__INFORMATION SHOWN__.
────────────────

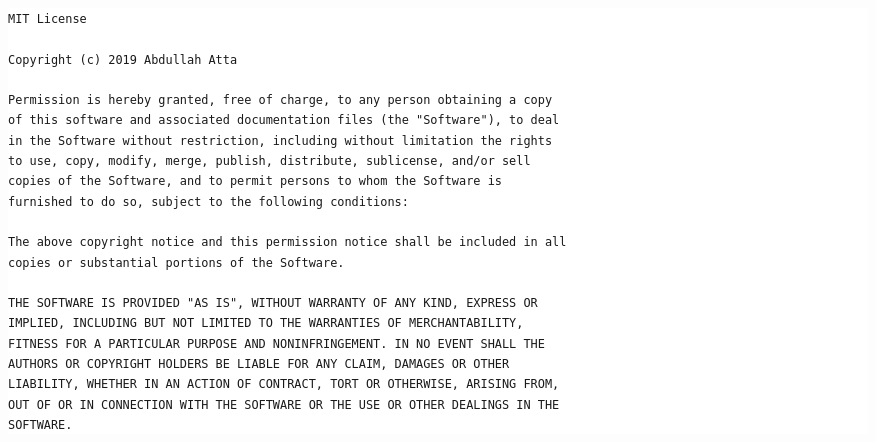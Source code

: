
 ```xml
MIT License

Copyright (c) 2019 Abdullah Atta

Permission is hereby granted, free of charge, to any person obtaining a copy
of this software and associated documentation files (the "Software"), to deal
in the Software without restriction, including without limitation the rights
to use, copy, modify, merge, publish, distribute, sublicense, and/or sell
copies of the Software, and to permit persons to whom the Software is
furnished to do so, subject to the following conditions:

The above copyright notice and this permission notice shall be included in all
copies or substantial portions of the Software.

THE SOFTWARE IS PROVIDED "AS IS", WITHOUT WARRANTY OF ANY KIND, EXPRESS OR
IMPLIED, INCLUDING BUT NOT LIMITED TO THE WARRANTIES OF MERCHANTABILITY,
FITNESS FOR A PARTICULAR PURPOSE AND NONINFRINGEMENT. IN NO EVENT SHALL THE
AUTHORS OR COPYRIGHT HOLDERS BE LIABLE FOR ANY CLAIM, DAMAGES OR OTHER
LIABILITY, WHETHER IN AN ACTION OF CONTRACT, TORT OR OTHERWISE, ARISING FROM,
OUT OF OR IN CONNECTION WITH THE SOFTWARE OR THE USE OR OTHER DEALINGS IN THE
SOFTWARE.
```

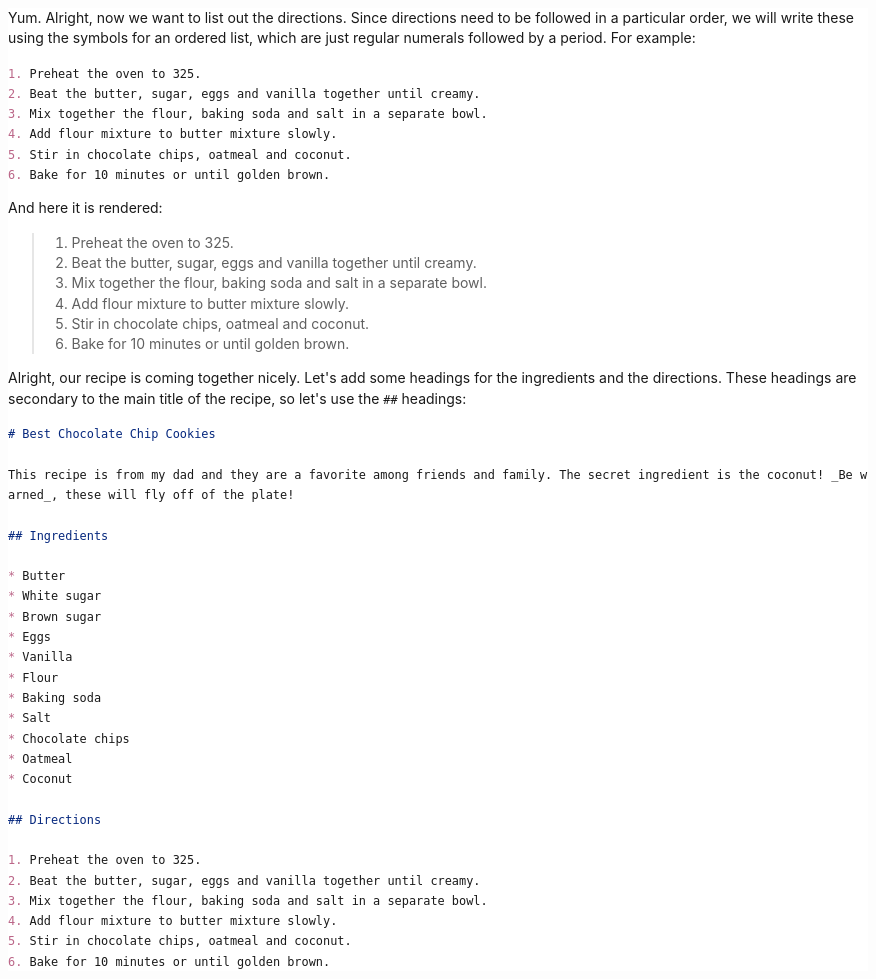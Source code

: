Yum. Alright, now we want to list out the directions. Since directions need to be followed in a particular order, we will write these using the symbols for an ordered list, which are just regular numerals followed by a period. For example:

```md
1. Preheat the oven to 325.
2. Beat the butter, sugar, eggs and vanilla together until creamy.
3. Mix together the flour, baking soda and salt in a separate bowl.
4. Add flour mixture to butter mixture slowly.
5. Stir in chocolate chips, oatmeal and coconut.
6. Bake for 10 minutes or until golden brown.
```

And here it is rendered:

>1. Preheat the oven to 325.
>2. Beat the butter, sugar, eggs and vanilla together until creamy.
>3. Mix together the flour, baking soda and salt in a separate bowl.
>4. Add flour mixture to butter mixture slowly.
>5. Stir in chocolate chips, oatmeal and coconut.
>6. Bake for 10 minutes or until golden brown.

Alright, our recipe is coming together nicely. Let's add some headings for the ingredients and the directions. These headings are secondary to the main title of the recipe, so let's use the `##` headings:

```md
# Best Chocolate Chip Cookies

This recipe is from my dad and they are a favorite among friends and family. The secret ingredient is the coconut! _Be warned_, these will fly off of the plate!

## Ingredients

* Butter
* White sugar
* Brown sugar
* Eggs
* Vanilla
* Flour
* Baking soda
* Salt
* Chocolate chips
* Oatmeal
* Coconut

## Directions

1. Preheat the oven to 325.
2. Beat the butter, sugar, eggs and vanilla together until creamy.
3. Mix together the flour, baking soda and salt in a separate bowl.
4. Add flour mixture to butter mixture slowly.
5. Stir in chocolate chips, oatmeal and coconut.
6. Bake for 10 minutes or until golden brown.
```
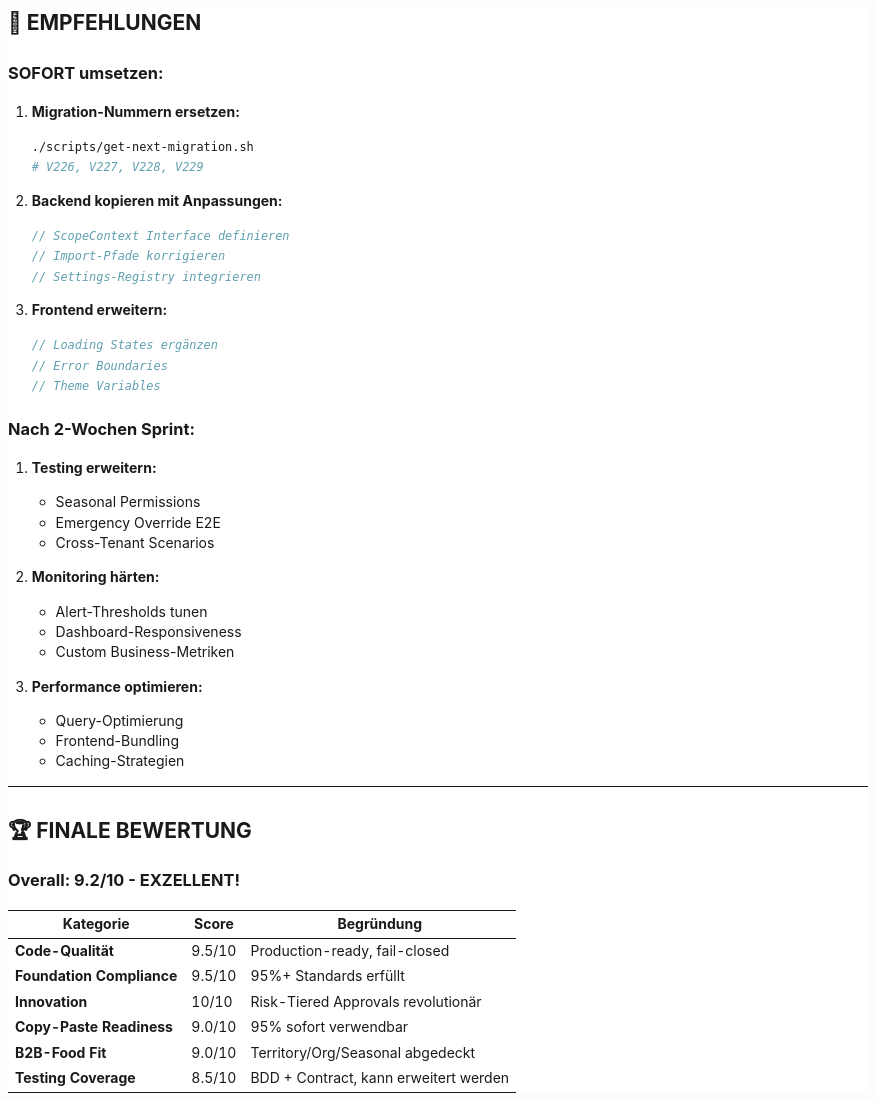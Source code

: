 
## 🎯 **EMPFEHLUNGEN**

### **SOFORT umsetzen:**

1. **Migration-Nummern ersetzen:**
   ```bash
   ./scripts/get-next-migration.sh
   # V226, V227, V228, V229
   ```

2. **Backend kopieren mit Anpassungen:**
   ```java
   // ScopeContext Interface definieren
   // Import-Pfade korrigieren
   // Settings-Registry integrieren
   ```

3. **Frontend erweitern:**
   ```typescript
   // Loading States ergänzen
   // Error Boundaries
   // Theme Variables
   ```

### **Nach 2-Wochen Sprint:**

1. **Testing erweitern:**
   - Seasonal Permissions
   - Emergency Override E2E
   - Cross-Tenant Scenarios

2. **Monitoring härten:**
   - Alert-Thresholds tunen
   - Dashboard-Responsiveness
   - Custom Business-Metriken

3. **Performance optimieren:**
   - Query-Optimierung
   - Frontend-Bundling
   - Caching-Strategien

---

## 🏆 **FINALE BEWERTUNG**

### **Overall: 9.2/10 - EXZELLENT!**

| Kategorie | Score | Begründung |
|-----------|-------|------------|
| **Code-Qualität** | 9.5/10 | Production-ready, fail-closed |
| **Foundation Compliance** | 9.5/10 | 95%+ Standards erfüllt |
| **Innovation** | 10/10 | Risk-Tiered Approvals revolutionär |
| **Copy-Paste Readiness** | 9.0/10 | 95% sofort verwendbar |
| **B2B-Food Fit** | 9.0/10 | Territory/Org/Seasonal abgedeckt |
| **Testing Coverage** | 8.5/10 | BDD + Contract, kann erweitert werden |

────────────────

Copy, from the material, each line that holds the string "Testing".

1. **Testing erweitern:**
| **Testing Coverage** | 8.5/10 | BDD + Contract, kann erweitert werden |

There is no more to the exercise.